Shell will spend $500 million to "rebrand" the Texaco
stations. When the dust clears, Shell will hold 14.4 percent of
the US gasoline market, ahead of ExxonMobil and BPAmoco.
Global
Shell
Globally,
Shell’s oil and gas exploration arm, operating in more than
40 countries and with its own dedicated work force of 15,000,
is second to none. In 2001, Shell oil and/or gas discoveries were
made in Australia, Oman, Egypt, Brazil, the Netherlands, Brunei,
and Malay-sia. In offshore Philippines, the Malampaya deepwater
gas field is the largest single foreign investment ever made in
that country.
The
company’s Gas & Power Division is laying the groundwork
to make natural gas movement, processing and utilization a reality
in many countries. The Shell partnership with Bechtel, Intergen,
is helping to build power plants that will be fired with natural
gas. New LNG terminals are being built or acquired in a number
of countries, most recently, India, Spain, and the US.
The
Oil Products Division runs the "downstream" refining and gasoline
retailing empires with interests in 50 refineries and 56,000 gas
stations globally. Chemical operations— including such major joint
ventures as Basell, Infineum, CRI International, and Saudi Arabia
Petrochemical Co. — produce a wide variety of "building block"

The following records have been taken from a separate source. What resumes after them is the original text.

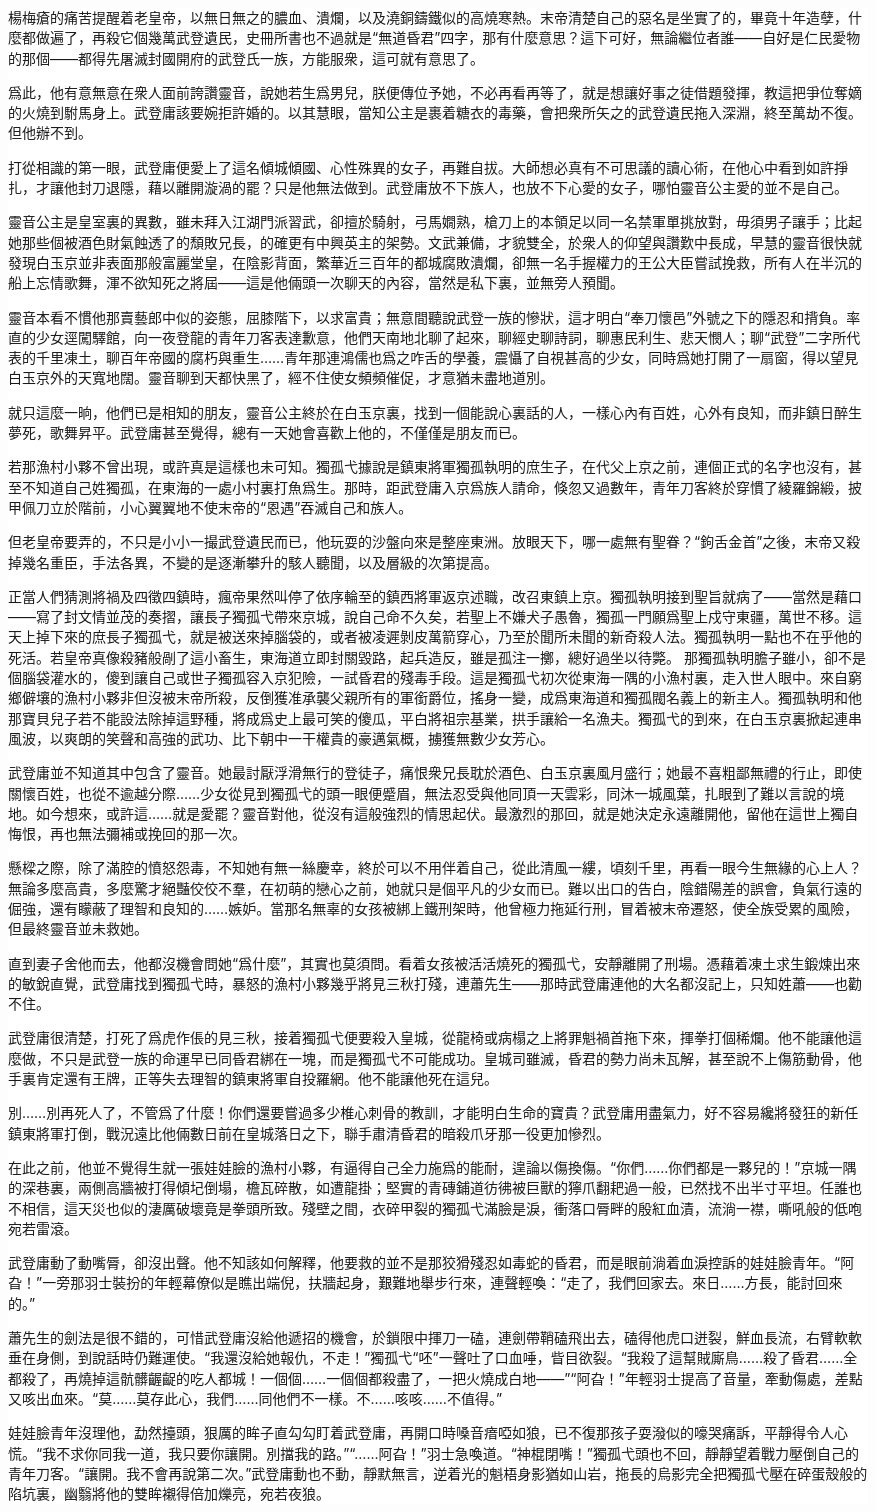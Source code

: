 楊梅瘡的痛苦提醒着老皇帝，以無日無之的膿血、潰爛，以及澆銅鑄鐵似的高燒寒熱。末帝清楚自己的惡名是坐實了的，畢竟十年造孽，什麼都做遍了，再殺它個幾萬武登遺民，史冊所書也不過就是“無道昏君”四字，那有什麼意思？這下可好，無論繼位者誰——自好是仁民愛物的那個——都得先屠滅封國開府的武登氏一族，方能服衆，這可就有意思了。

爲此，他有意無意在衆人面前誇讚靈音，說她若生爲男兒，朕便傳位予她，不必再看再等了，就是想讓好事之徒借題發揮，教這把爭位奪嫡的火燒到駙馬身上。武登庸該要婉拒許婚的。以其慧眼，當知公主是裹着糖衣的毒藥，會把衆所矢之的武登遺民拖入深淵，終至萬劫不復。但他辦不到。

打從相識的第一眼，武登庸便愛上了這名傾城傾國、心性殊異的女子，再難自拔。大師想必真有不可思議的讀心術，在他心中看到如許掙扎，才讓他封刀退隱，藉以離開漩渦的罷？只是他無法做到。武登庸放不下族人，也放不下心愛的女子，哪怕靈音公主愛的並不是自己。

靈音公主是皇室裏的異數，雖未拜入江湖門派習武，卻擅於騎射，弓馬嫺熟，槍刀上的本領足以同一名禁軍單挑放對，毋須男子讓手；比起她那些個被酒色財氣蝕透了的頹敗兄長，的確更有中興英主的架勢。文武兼備，才貌雙全，於衆人的仰望與讚歎中長成，早慧的靈音很快就發現白玉京並非表面那般富麗堂皇，在陰影背面，繁華近三百年的都城腐敗潰爛，卻無一名手握權力的王公大臣嘗試挽救，所有人在半沉的船上忘情歌舞，渾不欲知死之將屆——這是他倆頭一次聊天的內容，當然是私下裏，並無旁人預聞。

靈音本看不慣他那賣藝郎中似的姿態，屈膝階下，以求富貴；無意間聽說武登一族的慘狀，這才明白“奉刀懷邑”外號之下的隱忍和揹負。率直的少女逕闖驛館，向一夜登龍的青年刀客表達歉意，他們天南地北聊了起來，聊經史聊詩詞，聊惠民利生、悲天憫人；聊“武登”二字所代表的千里凍土，聊百年帝國的腐朽與重生……青年那連鴻儒也爲之咋舌的學養，震懾了自視甚高的少女，同時爲她打開了一扇窗，得以望見白玉京外的天寬地闊。靈音聊到天都快黑了，經不住使女頻頻催促，才意猶未盡地道別。

就只這麼一晌，他們已是相知的朋友，靈音公主終於在白玉京裏，找到一個能說心裏話的人，一樣心內有百姓，心外有良知，而非鎮日醉生夢死，歌舞昇平。武登庸甚至覺得，總有一天她會喜歡上他的，不僅僅是朋友而已。

若那漁村小夥不曾出現，或許真是這樣也未可知。獨孤弋據說是鎮東將軍獨孤執明的庶生子，在代父上京之前，連個正式的名字也沒有，甚至不知道自己姓獨孤，在東海的一處小村裏打魚爲生。那時，距武登庸入京爲族人請命，倏忽又過數年，青年刀客終於穿慣了綾羅錦緞，披甲佩刀立於階前，小心翼翼地不使末帝的“恩遇”吞滅自己和族人。

但老皇帝要弄的，不只是小小一撮武登遺民而已，他玩耍的沙盤向來是整座東洲。放眼天下，哪一處無有聖眷？“鉤舌金首”之後，末帝又殺掉幾名重臣，手法各異，不變的是逐漸攀升的駭人聽聞，以及層級的次第提高。

正當人們猜測將禍及四徵四鎮時，瘋帝果然叫停了依序輪至的鎮西將軍返京述職，改召東鎮上京。獨孤執明接到聖旨就病了——當然是藉口——寫了封文情並茂的奏摺，讓長子獨孤弋帶來京城，說自己命不久矣，若聖上不嫌犬子愚魯，獨孤一門願爲聖上戍守東疆，萬世不移。這天上掉下來的庶長子獨孤弋，就是被送來掉腦袋的，或者被凌遲剝皮萬箭穿心，乃至於聞所未聞的新奇殺人法。獨孤執明一點也不在乎他的死活。若皇帝真像殺豬般剮了這小畜生，東海道立即封關毀路，起兵造反，雖是孤注一擲，總好過坐以待斃。
那獨孤執明膽子雖小，卻不是個腦袋灌水的，傻到讓自己或世子獨孤容入京犯險，一試昏君的殘毒手段。這是獨孤弋初次從東海一隅的小漁村裏，走入世人眼中。來自窮鄉僻壤的漁村小夥非但沒被末帝所殺，反倒獲准承襲父親所有的軍銜爵位，搖身一變，成爲東海道和獨孤閥名義上的新主人。獨孤執明和他那寶貝兒子若不能設法除掉這野種，將成爲史上最可笑的傻瓜，平白將祖宗基業，拱手讓給一名漁夫。獨孤弋的到來，在白玉京裏掀起連串風波，以爽朗的笑聲和高強的武功、比下朝中一干權貴的豪邁氣概，擄獲無數少女芳心。

武登庸並不知道其中包含了靈音。她最討厭浮滑無行的登徒子，痛恨衆兄長耽於酒色、白玉京裏風月盛行；她最不喜粗鄙無禮的行止，即使關懷百姓，也從不逾越分際……少女從見到獨孤弋的頭一眼便蹙眉，無法忍受與他同頂一天雲彩，同沐一城風葉，扎眼到了難以言說的境地。如今想來，或許這……就是愛罷？靈音對他，從沒有這般強烈的情思起伏。最激烈的那回，就是她決定永遠離開他，留他在這世上獨自悔恨，再也無法彌補或挽回的那一次。

懸樑之際，除了滿腔的憤怒怨毒，不知她有無一絲慶幸，終於可以不用伴着自己，從此清風一縷，頃刻千里，再看一眼今生無緣的心上人？無論多麼高貴，多麼驚才絕豔佼佼不羣，在初萌的戀心之前，她就只是個平凡的少女而已。難以出口的告白，陰錯陽差的誤會，負氣行遠的倔強，還有矇蔽了理智和良知的……嫉妒。當那名無辜的女孩被綁上鐵刑架時，他曾極力拖延行刑，冒着被末帝遷怒，使全族受累的風險，但最終靈音並未救她。

直到妻子舍他而去，他都沒機會問她“爲什麼”，其實也莫須問。看着女孩被活活燒死的獨孤弋，安靜離開了刑場。憑藉着凍土求生鍛煉出來的敏銳直覺，武登庸找到獨孤弋時，暴怒的漁村小夥幾乎將見三秋打殘，連蕭先生——那時武登庸連他的大名都沒記上，只知姓蕭——也勸不住。

武登庸很清楚，打死了爲虎作倀的見三秋，接着獨孤弋便要殺入皇城，從龍椅或病榻之上將罪魁禍首拖下來，揮拳打個稀爛。他不能讓他這麼做，不只是武登一族的命運早已同昏君綁在一塊，而是獨孤弋不可能成功。皇城司雖滅，昏君的勢力尚未瓦解，甚至說不上傷筋動骨，他手裏肯定還有王牌，正等失去理智的鎮東將軍自投羅網。他不能讓他死在這兒。

別……別再死人了，不管爲了什麼！你們還要嘗過多少椎心刺骨的教訓，才能明白生命的寶貴？武登庸用盡氣力，好不容易纔將發狂的新任鎮東將軍打倒，戰況遠比他倆數日前在皇城落日之下，聯手肅清昏君的暗殺爪牙那一役更加慘烈。

在此之前，他並不覺得生就一張娃娃臉的漁村小夥，有逼得自己全力施爲的能耐，遑論以傷換傷。“你們……你們都是一夥兒的！”京城一隅的深巷裏，兩側高牆被打得傾圮倒塌，檐瓦碎散，如遭龍掛；堅實的青磚鋪道彷彿被巨獸的獰爪翻耙過一般，已然找不出半寸平坦。任誰也不相信，這天災也似的淒厲破壞竟是拳頭所致。殘壁之間，衣碎甲裂的獨孤弋滿臉是淚，衝落口脣畔的殷紅血漬，流淌一襟，嘶吼般的低咆宛若雷滾。

武登庸動了動嘴脣，卻沒出聲。他不知該如何解釋，他要救的並不是那狡猾殘忍如毒蛇的昏君，而是眼前淌着血淚控訴的娃娃臉青年。“阿旮！”一旁那羽士裝扮的年輕幕僚似是瞧出端倪，扶牆起身，艱難地舉步行來，連聲輕喚：“走了，我們回家去。來日……方長，能討回來的。”

蕭先生的劍法是很不錯的，可惜武登庸沒給他遞招的機會，於鎖限中揮刀一磕，連劍帶鞘磕飛出去，磕得他虎口迸裂，鮮血長流，右臂軟軟垂在身側，到說話時仍難運使。“我還沒給她報仇，不走！”獨孤弋“呸”一聲吐了口血唾，眥目欲裂。“我殺了這幫賊廝鳥……殺了昏君……全都殺了，再燒掉這骯髒齷齪的吃人都城！一個個……一個個都殺盡了，一把火燒成白地——”“阿旮！”年輕羽士提高了音量，牽動傷處，差點又咳出血來。“莫……莫存此心，我們……同他們不一樣。不……咳咳……不值得。”

娃娃臉青年沒理他，勐然擡頭，狠厲的眸子直勾勾盯着武登庸，再開口時嗓音瘖啞如狼，已不復那孩子耍潑似的嚎哭痛訴，平靜得令人心慌。“我不求你同我一道，我只要你讓開。別擋我的路。”“……阿旮！”羽士急喚道。“神棍閉嘴！”獨孤弋頭也不回，靜靜望着戰力壓倒自己的青年刀客。“讓開。我不會再說第二次。”武登庸動也不動，靜默無言，逆着光的魁梧身影猶如山岩，拖長的烏影完全把獨孤弋壓在碎蛋殼般的陷坑裏，幽翳將他的雙眸襯得倍加爍亮，宛若夜狼。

chemicals such as polyethylene and polypropylene, detergent
intermediates, solvents, catalysts, and additives.
Shell
is also the world’s fourth-ranked solar photovoltaic producer, the
result of an April 2001 joint venture between Shell Solar and Siemens
Solar, which now produces solar voltaic cells, modules, and systems in
Germany and the Netherlands. Shell is also developing and selling wind
energy and, after the acquisition of two wind farms in the US in 2001,
Shell now has 138 megawatts of electric generating capacity, enough to
supply 60,000 homes. Shell’s "renewables" business also grows
"sustainably-managed" forests. Among its many other businesses, for
example, is Shell Hydrogen, which invests in fuel cell technologies,
and Shell Trading, which is a major global player in energy and
chemicals trading, doing on average about 11 million barrels of
crude-oil-equivalent trading per day in 2001.